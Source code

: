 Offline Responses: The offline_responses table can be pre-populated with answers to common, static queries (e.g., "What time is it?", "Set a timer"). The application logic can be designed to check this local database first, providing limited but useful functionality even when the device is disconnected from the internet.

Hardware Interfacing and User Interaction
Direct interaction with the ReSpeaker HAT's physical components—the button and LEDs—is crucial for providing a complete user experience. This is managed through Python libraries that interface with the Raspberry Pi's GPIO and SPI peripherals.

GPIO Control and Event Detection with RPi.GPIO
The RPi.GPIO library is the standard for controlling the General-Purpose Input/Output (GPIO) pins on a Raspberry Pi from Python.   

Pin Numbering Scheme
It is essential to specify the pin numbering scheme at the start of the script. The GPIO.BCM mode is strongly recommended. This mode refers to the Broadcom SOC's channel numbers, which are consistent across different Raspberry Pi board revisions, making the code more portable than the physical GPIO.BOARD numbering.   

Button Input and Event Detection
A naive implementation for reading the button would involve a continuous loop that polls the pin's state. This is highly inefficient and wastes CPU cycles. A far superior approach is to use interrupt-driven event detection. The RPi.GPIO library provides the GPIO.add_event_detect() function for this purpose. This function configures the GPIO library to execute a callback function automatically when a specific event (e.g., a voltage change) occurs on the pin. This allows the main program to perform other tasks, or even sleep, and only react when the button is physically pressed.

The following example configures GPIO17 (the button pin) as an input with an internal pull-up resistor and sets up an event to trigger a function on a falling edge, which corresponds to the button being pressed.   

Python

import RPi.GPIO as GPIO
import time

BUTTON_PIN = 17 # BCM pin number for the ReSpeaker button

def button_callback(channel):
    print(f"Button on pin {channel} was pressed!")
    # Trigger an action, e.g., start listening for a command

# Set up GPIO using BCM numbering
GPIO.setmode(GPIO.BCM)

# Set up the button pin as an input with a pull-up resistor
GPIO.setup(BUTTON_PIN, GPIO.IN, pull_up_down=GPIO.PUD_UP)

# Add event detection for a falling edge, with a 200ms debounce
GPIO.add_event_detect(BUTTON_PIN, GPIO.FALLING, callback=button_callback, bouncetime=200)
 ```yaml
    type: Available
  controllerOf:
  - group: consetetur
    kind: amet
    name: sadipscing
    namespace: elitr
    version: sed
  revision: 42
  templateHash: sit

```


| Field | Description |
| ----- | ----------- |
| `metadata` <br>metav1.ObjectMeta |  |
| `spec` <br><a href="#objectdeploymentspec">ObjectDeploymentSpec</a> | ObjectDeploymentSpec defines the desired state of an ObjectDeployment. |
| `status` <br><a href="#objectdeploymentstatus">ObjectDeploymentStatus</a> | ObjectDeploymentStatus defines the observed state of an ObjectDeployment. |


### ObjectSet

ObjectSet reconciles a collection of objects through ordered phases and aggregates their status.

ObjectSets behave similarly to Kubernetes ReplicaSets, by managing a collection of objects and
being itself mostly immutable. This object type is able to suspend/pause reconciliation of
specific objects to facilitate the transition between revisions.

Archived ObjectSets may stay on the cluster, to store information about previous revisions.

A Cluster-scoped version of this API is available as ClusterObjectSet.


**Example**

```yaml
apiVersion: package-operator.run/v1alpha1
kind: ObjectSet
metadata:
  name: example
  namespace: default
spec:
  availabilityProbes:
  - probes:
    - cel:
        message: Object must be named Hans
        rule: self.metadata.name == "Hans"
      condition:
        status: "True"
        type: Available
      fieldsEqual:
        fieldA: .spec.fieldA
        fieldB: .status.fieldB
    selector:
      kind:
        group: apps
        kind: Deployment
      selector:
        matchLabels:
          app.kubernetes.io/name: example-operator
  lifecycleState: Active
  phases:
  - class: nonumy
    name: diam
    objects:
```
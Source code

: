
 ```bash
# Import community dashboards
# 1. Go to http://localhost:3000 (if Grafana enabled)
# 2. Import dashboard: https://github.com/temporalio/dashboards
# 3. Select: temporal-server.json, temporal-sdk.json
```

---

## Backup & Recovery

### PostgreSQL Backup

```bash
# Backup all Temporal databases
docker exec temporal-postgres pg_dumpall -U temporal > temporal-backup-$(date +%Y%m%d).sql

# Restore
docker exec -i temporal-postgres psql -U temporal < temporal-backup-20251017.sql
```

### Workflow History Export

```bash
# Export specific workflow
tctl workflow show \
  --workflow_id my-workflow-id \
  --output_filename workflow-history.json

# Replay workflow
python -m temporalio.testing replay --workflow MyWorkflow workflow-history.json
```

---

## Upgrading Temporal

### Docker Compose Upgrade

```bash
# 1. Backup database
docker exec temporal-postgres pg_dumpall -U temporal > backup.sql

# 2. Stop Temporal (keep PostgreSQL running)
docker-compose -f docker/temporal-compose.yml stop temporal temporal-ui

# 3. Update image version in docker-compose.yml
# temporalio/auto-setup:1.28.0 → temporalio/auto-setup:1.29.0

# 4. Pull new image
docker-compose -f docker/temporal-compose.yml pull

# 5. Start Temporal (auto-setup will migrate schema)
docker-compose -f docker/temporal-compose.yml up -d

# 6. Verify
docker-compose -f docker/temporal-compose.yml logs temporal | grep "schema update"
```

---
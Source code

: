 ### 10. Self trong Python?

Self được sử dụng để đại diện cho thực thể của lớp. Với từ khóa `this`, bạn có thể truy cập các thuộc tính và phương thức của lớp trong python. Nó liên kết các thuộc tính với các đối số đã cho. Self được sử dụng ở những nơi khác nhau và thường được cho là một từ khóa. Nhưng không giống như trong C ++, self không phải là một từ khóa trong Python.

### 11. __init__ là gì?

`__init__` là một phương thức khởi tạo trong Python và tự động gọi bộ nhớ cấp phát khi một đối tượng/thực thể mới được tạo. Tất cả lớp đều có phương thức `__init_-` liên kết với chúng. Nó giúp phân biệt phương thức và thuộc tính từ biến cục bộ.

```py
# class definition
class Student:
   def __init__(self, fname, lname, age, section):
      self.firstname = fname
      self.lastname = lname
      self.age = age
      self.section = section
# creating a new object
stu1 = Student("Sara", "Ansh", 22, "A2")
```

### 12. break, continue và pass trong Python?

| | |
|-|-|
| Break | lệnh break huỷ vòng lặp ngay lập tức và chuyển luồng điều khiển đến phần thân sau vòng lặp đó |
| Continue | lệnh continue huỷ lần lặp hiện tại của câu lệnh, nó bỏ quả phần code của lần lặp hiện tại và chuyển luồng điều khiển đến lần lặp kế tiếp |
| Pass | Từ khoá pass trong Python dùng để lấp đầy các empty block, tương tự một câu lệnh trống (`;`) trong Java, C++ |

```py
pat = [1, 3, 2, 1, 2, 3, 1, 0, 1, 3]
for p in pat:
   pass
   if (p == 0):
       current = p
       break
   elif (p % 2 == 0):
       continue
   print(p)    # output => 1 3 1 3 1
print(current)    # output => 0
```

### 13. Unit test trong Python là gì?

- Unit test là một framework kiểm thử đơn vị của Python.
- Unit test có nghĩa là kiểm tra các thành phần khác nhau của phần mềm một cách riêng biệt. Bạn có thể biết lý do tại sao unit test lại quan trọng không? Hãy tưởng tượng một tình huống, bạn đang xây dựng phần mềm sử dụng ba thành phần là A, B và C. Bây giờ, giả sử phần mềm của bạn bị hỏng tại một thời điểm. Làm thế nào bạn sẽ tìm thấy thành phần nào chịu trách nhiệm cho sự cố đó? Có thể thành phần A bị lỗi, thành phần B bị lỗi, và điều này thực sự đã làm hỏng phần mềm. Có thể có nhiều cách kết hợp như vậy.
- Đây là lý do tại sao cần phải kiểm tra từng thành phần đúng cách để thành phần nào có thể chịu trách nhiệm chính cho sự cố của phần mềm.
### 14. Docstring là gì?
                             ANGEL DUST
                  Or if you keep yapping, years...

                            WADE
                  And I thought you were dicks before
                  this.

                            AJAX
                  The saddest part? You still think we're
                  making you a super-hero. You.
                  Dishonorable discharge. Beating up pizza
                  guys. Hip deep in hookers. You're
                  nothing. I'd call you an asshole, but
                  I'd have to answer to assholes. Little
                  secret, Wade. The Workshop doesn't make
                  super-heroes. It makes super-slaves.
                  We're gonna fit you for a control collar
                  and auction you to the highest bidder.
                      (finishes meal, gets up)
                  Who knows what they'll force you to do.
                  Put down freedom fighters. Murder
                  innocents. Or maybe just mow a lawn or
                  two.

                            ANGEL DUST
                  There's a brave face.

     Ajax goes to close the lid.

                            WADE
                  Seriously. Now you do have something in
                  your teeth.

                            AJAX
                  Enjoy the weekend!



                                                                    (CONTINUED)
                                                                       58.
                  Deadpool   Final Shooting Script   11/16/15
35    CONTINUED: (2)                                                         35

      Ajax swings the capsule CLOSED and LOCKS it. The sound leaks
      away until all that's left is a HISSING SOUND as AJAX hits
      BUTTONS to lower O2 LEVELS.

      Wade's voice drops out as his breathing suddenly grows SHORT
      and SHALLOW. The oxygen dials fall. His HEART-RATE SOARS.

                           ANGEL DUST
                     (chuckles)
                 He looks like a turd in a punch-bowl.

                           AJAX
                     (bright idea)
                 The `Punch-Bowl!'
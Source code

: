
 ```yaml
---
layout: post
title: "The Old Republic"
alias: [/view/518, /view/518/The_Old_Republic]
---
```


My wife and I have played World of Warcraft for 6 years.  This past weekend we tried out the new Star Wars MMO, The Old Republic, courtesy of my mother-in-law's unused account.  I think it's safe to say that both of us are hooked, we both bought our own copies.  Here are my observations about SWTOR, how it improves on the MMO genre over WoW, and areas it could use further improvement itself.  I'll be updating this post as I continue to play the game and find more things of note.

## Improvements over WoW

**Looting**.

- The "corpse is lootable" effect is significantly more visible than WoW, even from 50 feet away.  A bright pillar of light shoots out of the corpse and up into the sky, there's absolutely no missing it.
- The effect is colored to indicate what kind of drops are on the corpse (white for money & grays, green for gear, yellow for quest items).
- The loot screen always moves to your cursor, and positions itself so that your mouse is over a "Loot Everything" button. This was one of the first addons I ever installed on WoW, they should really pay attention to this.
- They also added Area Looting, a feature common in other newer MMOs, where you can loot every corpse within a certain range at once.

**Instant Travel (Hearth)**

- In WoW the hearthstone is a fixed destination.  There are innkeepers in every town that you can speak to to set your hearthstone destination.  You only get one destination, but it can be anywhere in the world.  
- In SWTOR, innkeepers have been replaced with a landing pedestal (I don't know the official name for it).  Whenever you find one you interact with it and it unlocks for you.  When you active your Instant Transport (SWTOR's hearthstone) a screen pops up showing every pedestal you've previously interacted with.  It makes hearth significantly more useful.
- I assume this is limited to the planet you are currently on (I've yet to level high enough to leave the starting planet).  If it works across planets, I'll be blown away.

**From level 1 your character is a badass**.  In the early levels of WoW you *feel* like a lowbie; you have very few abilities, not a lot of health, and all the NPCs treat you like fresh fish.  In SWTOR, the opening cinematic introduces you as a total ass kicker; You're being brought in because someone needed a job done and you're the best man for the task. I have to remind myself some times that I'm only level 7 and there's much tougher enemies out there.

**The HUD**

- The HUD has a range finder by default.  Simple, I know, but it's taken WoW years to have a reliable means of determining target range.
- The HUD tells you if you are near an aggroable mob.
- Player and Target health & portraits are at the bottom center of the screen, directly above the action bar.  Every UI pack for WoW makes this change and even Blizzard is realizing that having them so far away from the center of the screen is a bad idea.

————————

Select and copy every line from the records that includes the word "chịu".

# EXERCISE RESULT
- Unit test có nghĩa là kiểm tra các thành phần khác nhau của phần mềm một cách riêng biệt. Bạn có thể biết lý do tại sao unit test lại quan trọng không? Hãy tưởng tượng một tình huống, bạn đang xây dựng phần mềm sử dụng ba thành phần là A, B và C. Bây giờ, giả sử phần mềm của bạn bị hỏng tại một thời điểm. Làm thế nào bạn sẽ tìm thấy thành phần nào chịu trách nhiệm cho sự cố đó? Có thể thành phần A bị lỗi, thành phần B bị lỗi, và điều này thực sự đã làm hỏng phần mềm. Có thể có nhiều cách kết hợp như vậy.
- Đây là lý do tại sao cần phải kiểm tra từng thành phần đúng cách để thành phần nào có thể chịu trách nhiệm chính cho sự cố của phần mềm.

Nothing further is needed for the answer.